E-Ink Gets More Appealing

By  |  Monday, November 2, 2009 at 10:24 pm

Marvell LogoI’ve been writing about e-readers from the moment that Amazon released its first Kindle. And when I do, I usually express my reservations about the E-Ink screens used by the Kindle and all of its direct competitors. Yes, they’re glare-free and run for days on a charge. But the technology’s monochrome-only, the displays are slow, and the cost has kept e-reader prices high enough that there are plenty of book lovers who haven’t splurged on one yet.

Chipmaker Marvell announced a new processor today, the Armada 166e, that’s designed to let designers of e-readers build better E-Ink-equipped devices. Marvell’s system-on-a-chip builds an E-Ink graphics controller right into the processor, allowing for e-readers that cost less to make but yet which can refresh their E-Ink displays more quickly. (Earlier e-readers have used separate graphics controllers to drive their E-Ink screens.)

Marvell gave me a preview of the technology at work last week. It showed me screens that eliminate the annoying flashing effect when the screen refreshes–the one a Technologizer reader recently asked about–and which are snappy enough to do simple animation. The company says that Armada-powered e-readers will be zippy enough to do fancier, more faithful formatting of e-books, digital magazines, and other content. And it also says that as the E-Ink technology gets better, its chips will really be able to show off their stuff.

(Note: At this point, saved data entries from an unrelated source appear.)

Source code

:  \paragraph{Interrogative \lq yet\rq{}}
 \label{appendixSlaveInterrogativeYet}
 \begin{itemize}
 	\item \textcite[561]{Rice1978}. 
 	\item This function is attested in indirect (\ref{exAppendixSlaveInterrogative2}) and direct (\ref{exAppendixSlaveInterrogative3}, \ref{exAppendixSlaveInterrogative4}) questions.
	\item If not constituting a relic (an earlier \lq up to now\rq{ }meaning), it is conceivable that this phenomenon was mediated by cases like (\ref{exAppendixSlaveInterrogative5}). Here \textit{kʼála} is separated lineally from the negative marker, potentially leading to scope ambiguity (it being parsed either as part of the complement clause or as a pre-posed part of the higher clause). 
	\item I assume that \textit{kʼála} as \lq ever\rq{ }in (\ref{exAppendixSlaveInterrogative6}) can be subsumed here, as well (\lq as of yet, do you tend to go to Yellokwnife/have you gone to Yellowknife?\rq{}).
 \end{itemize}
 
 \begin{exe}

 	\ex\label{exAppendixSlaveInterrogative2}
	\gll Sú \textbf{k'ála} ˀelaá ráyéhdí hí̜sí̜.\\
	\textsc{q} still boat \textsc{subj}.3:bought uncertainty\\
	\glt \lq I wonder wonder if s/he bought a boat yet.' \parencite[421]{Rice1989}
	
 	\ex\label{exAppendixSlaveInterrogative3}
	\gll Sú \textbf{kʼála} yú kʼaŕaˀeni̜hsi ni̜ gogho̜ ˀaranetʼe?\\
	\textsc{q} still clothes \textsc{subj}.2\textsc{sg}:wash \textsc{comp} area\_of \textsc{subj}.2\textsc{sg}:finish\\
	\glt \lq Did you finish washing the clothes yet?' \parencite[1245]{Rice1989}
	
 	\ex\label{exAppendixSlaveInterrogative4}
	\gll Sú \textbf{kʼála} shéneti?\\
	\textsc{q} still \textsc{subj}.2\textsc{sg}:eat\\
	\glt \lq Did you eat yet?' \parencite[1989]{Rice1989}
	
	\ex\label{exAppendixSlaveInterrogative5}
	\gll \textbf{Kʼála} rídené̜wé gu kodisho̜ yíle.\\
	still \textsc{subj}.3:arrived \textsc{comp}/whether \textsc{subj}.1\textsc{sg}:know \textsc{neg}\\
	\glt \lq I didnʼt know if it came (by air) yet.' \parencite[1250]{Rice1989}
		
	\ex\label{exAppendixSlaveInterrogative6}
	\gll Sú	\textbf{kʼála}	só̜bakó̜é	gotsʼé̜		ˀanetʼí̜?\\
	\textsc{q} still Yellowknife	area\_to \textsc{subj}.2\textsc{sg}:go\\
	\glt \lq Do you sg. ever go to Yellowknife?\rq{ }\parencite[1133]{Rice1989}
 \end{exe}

The Armada is in multiple upcoming e-readers, including Plastic Logic’s Que, Spring Design’s Alex, and one I hadn’t heard about yet, the double-screen EnTourage eDGe, which claims to be both an e-reader and a netbook and looks a little like Microsoft’s Courier concept:

EnTourage eDGe

Marvell also showed me a mockup of a proposed petite e-reader design that looks like it could be kinda cool:

Marvell

I’m still looking forward to the first color-screen e-readers–even if they’re called tablets rather than e-readers and have battery life that’s a fraction of what E-Ink can deliver. But it’ll be interesting to see how rapidly E-Ink devices improve–and judging from the technology demos Marvell showed me, its new chip will help.